Table 2. Parameter values in the equations.

FIGURE 2

Figure 2. Larval recruitment L(A, R) (Equation 2) as a function of both A and R. Parameter values are in Table 2.

When $\zeta >\frac{\theta -1}{\theta }$, as is the case for our best fit parameters, L < 1 for any A, R ≥ 0 and L(A, R) can be interpreted as the fraction of available larvae that are successfully recruited and survive to adulthood. The parameter θ > 1 controls the behavior of decay with A; larger θ produces faster decay.
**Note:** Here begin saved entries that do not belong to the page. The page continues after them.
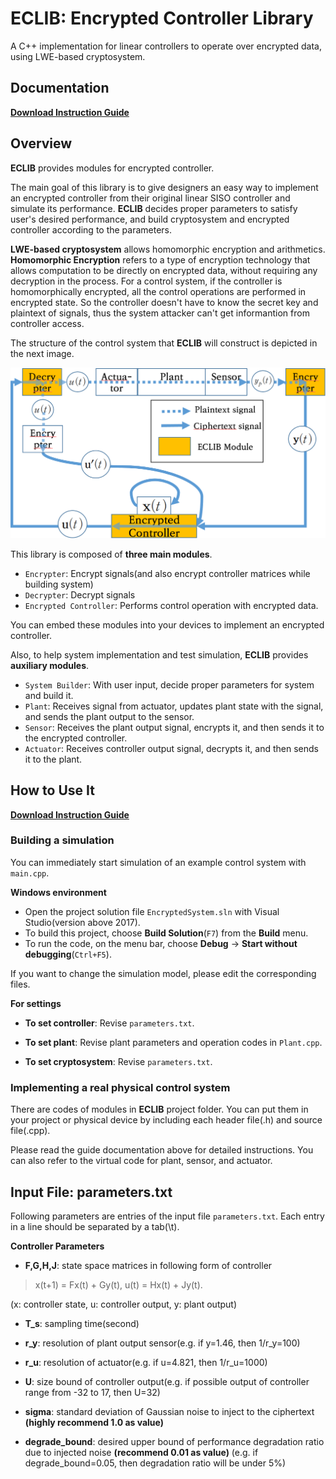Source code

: # ECLIB: Encrypted Controller Library

A C++ implementation for linear controllers to operate over encrypted data, using LWE-based cryptosystem.

## Documentation

[**Download Instruction Guide**](https://github.com/KimMinryoung/Controller-Encryption/raw/master/Instruction_Manual_of_HECS.pdf)

## Overview

**ECLIB** provides modules for encrypted controller.

The main goal of this library is to give designers an easy way to implement an encrypted controller from their original linear SISO controller and simulate its performance. **ECLIB** decides proper parameters to satisfy user's desired performance, and build cryptosystem and encrypted controller according to the parameters.

**LWE-based cryptosystem** allows homomorphic encryption and arithmetics. **Homomorphic Encryption** refers to a type of encryption technology that allows computation to be directly on encrypted data, without requiring any decryption in the process. For a control system, if the controller is homomorphically encrypted, all the control operations are performed in encrypted state. So the controller doesn't have to know the secret key and plaintext of signals, thus the system attacker can't get informantion from controller access.

The structure of the control system that **ECLIB** will construct is depicted in the next image.

<img src="https://github.com/KimMinryoung/Controller-Encryption/blob/master/controlsystem_eng.png"></img>

This library is composed of **three main modules**.
- `Encrypter`: Encrypt signals(and also encrypt controller matrices while building system)
- `Decrypter`: Decrypt signals
- `Encrypted Controller`: Performs control operation with encrypted data.

You can embed these modules into your devices to implement an encrypted controller.

Also, to help system implementation and test simulation, **ECLIB** provides **auxiliary modules**.
- `System Builder`: With user input, decide proper parameters for system and build it.
- `Plant`: Receives signal from actuator, updates plant state with the signal, and sends the plant output to the sensor.
- `Sensor`: Receives the plant output signal, encrypts it, and then sends it to the encrypted controller.
- `Actuator`: Receives controller output signal, decrypts it, and then sends it to the plant.

## How to Use It

[**Download Instruction Guide**](https://github.com/KimMinryoung/Controller-Encryption/raw/master/Instruction_Manual_of_HECS.pdf)

### Building a simulation

You can immediately start simulation of an example control system with `main.cpp`.

**Windows environment**
- Open the project solution file `EncryptedSystem.sln` with Visual Studio(version above 2017).
- To build this project, choose **Build Solution**(`F7`) from the **Build** menu.
- To run the code, on the menu bar, choose **Debug** -> **Start without debugging**(`Ctrl+F5`).

If you want to change the simulation model, please edit the corresponding files.

**For settings**
- **To set controller**: Revise `parameters.txt`.

- **To set plant**: Revise plant parameters and operation codes in `Plant.cpp`.

- **To set cryptosystem**: Revise `parameters.txt`.

### Implementing a real physical control system

There are codes of modules in **ECLIB** project folder. You can put them in your project or physical device by including each header file(.h) and source file(.cpp).

Please read the guide documentation above for detailed instructions. You can also refer to the virtual code for plant, sensor, and actuator.

## Input File: parameters.txt

 Following parameters are entries of the input file `parameters.txt`. Each entry in a line should be separated by a tab(\t).

**Controller Parameters**
 - **F,G,H,J**: state space matrices in following form of controller
 
 > x(t+1) = Fx(t) + Gy(t), 
  u(t) = Hx(t) + Jy(t).
 
 (x: controller state, u: controller output, y: plant output)
 
 - **T_s**: sampling time(second)
 
 - **r_y**: resolution of plant output sensor(e.g. if y=1.46, then 1/r_y=100)
 
 - **r_u**: resolution of actuator(e.g. if u=4.821, then 1/r_u=1000)
 
 - **U**: size bound of controller output(e.g. if possible output of controller range from -32 to 17, then U=32)
 
 - **sigma**: standard deviation of Gaussian noise to inject to the ciphertext **(highly recommend 1.0 as value)**
 
 - **degrade_bound**: desired upper bound of performance degradation ratio due to injected noise **(recommend 0.01 as value)**
(e.g. if degrade_bound=0.05, then degradation ratio will be under 5%)
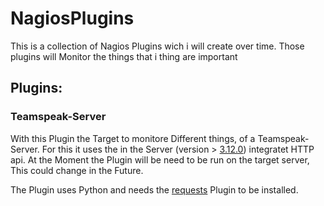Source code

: # NagiosPlugins
This is a collection of Nagios Plugins wich i will create over time. Those plugins will Monitor the things that i thing are important

<h2>Plugins:</h2>

<h3>Teamspeak-Server</h3>

With this Plugin the Target to monitore Different things, of a Teamspeak-Server.
For this it uses the in the Server (version > [3.12.0](https://community.teamspeak.com/t/teamspeak-server-3-12-x/3916)) integratet HTTP api. At the Moment the Plugin will be need to be run on the target server, This could change in the Future. 

The Plugin uses Python and needs the [requests](https://pypi.org/project/requests/) Plugin to be installed.
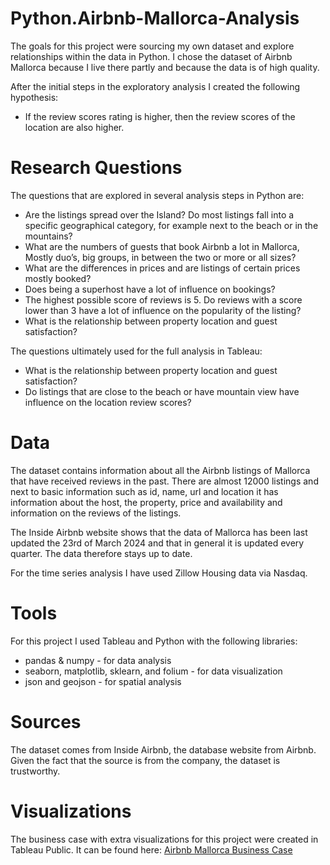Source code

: # Python.Airbnb-Mallorca-Analysis
The goals for this project were sourcing my own dataset and explore relationships within the data in Python. 
I chose the dataset of Airbnb Mallorca because I live there partly and because the data is of high quality. 

After the initial steps in the exploratory analysis I created the following hypothesis:
- If the review scores rating is higher, then the review scores of the location are also higher.




# Research Questions
The questions that are explored in several analysis steps in Python are:
- Are the listings spread over the Island? Do most listings fall into a specific geographical category, for example next to the beach or in the mountains?
- What are the numbers of guests that book Airbnb a lot in Mallorca, Mostly duo’s, big groups, in between the two or more or all sizes?
- What are the differences in prices and are listings of certain prices mostly booked?
- Does being a superhost have a lot of influence on bookings?
- The highest possible score of reviews is 5. Do reviews with a score lower than 3 have a lot of influence on the popularity of the listing?
- What is the relationship between property location and guest satisfaction?

The questions ultimately used for the full analysis in Tableau:
- What is the relationship between property location and guest satisfaction?
- Do listings that are close to the beach or have mountain view have influence on the location review scores?

# Data
The dataset contains information about all the Airbnb listings of Mallorca that have received reviews
in the past. There are almost 12000 listings and next to basic information such as id, name, url and 
location it has information about the host, the property, price and availability and information on 
the reviews of the listings.

The Inside Airbnb website shows that the data of Mallorca has been last updated the 23rd of March 
2024 and that in general it is updated every quarter. The data therefore stays up to date.

For the time series analysis I have used Zillow Housing data via Nasdaq.

# Tools
For this project I used Tableau and Python with the following libraries:
- pandas & numpy - for data analysis
- seaborn, matplotlib, sklearn, and folium - for data visualization
- json and geojson - for spatial analysis

# Sources
The dataset comes from Inside Airbnb, the database website from Airbnb. Given the fact that the 
source is from the company, the dataset is trustworthy.

# Visualizations
The business case with extra visualizations for this project were created in Tableau Public. It can be found here: [Airbnb Mallorca Business Case](https://public.tableau.com/app/profile/simone.van.der.graaf/viz/ProjectAirbnbMallorca-CareerFoundry/Story1?publish=yes)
The parameter ζ > 0 determines the height of the peak, while ψ > 0 defines the location of the peak. The collective effect of both functions is shown in Figure 2. The maturation term (−mJ) in Equation (1) contains a maturation rate m. Because the input term for the juvenile stage is larvae that are successfully recruited and will survive to adulthood, all of the J stage transitions to the adult stage.

2.2. Switching Functions

The proportion of oysters unaffected by sediment, which determines an effective population growth rate of juvenile or adult oysters, is given by a switching function:

$\begin{array}{ll}f(d_i)=\frac{1}{1+{\text{e}}^{-h{d}_i}},& (3)\end{array}$

where d_i = a_iA + R−S and i = J, A. Here d_J and d_A represent the volume of live oysters and dead oyster shell not affected by sediment on the reef, and a_A > a_J. The proportion of oysters not affected by sediment is an increasing function of d_A or d_J with a sigmoid shape bounded by 0 and 1 (Figure 3). When deposited sediment covers both the dead oyster shell (R) and a fraction a_i of the adult oyster volume (a_iA), d_i is near 0. When d_i > 0, live oysters are not significantly covered by sediment. The value of f(d_i) approaches 1 and the oysters can grow. In contrast, if more than a fraction a_i of the adult oysters are covered by sediment, then d_i < 0, f(d_i) approaches 0 and the oysters cannot grow. The same switching function was also used in Jordan-Cooley et al. (2011), but here the switching function for juveniles and adults differs in the parameters a_J and a_A, which set the burial threshold for detrimental effects of sediment on juveniles and adults, respectively. Specifically, the threshold for juveniles is much lower than that for adults (Table 2).

FIGURE 3

Figure 3. Switching function f(d) (Equation 3). Parameter values are in Table 2.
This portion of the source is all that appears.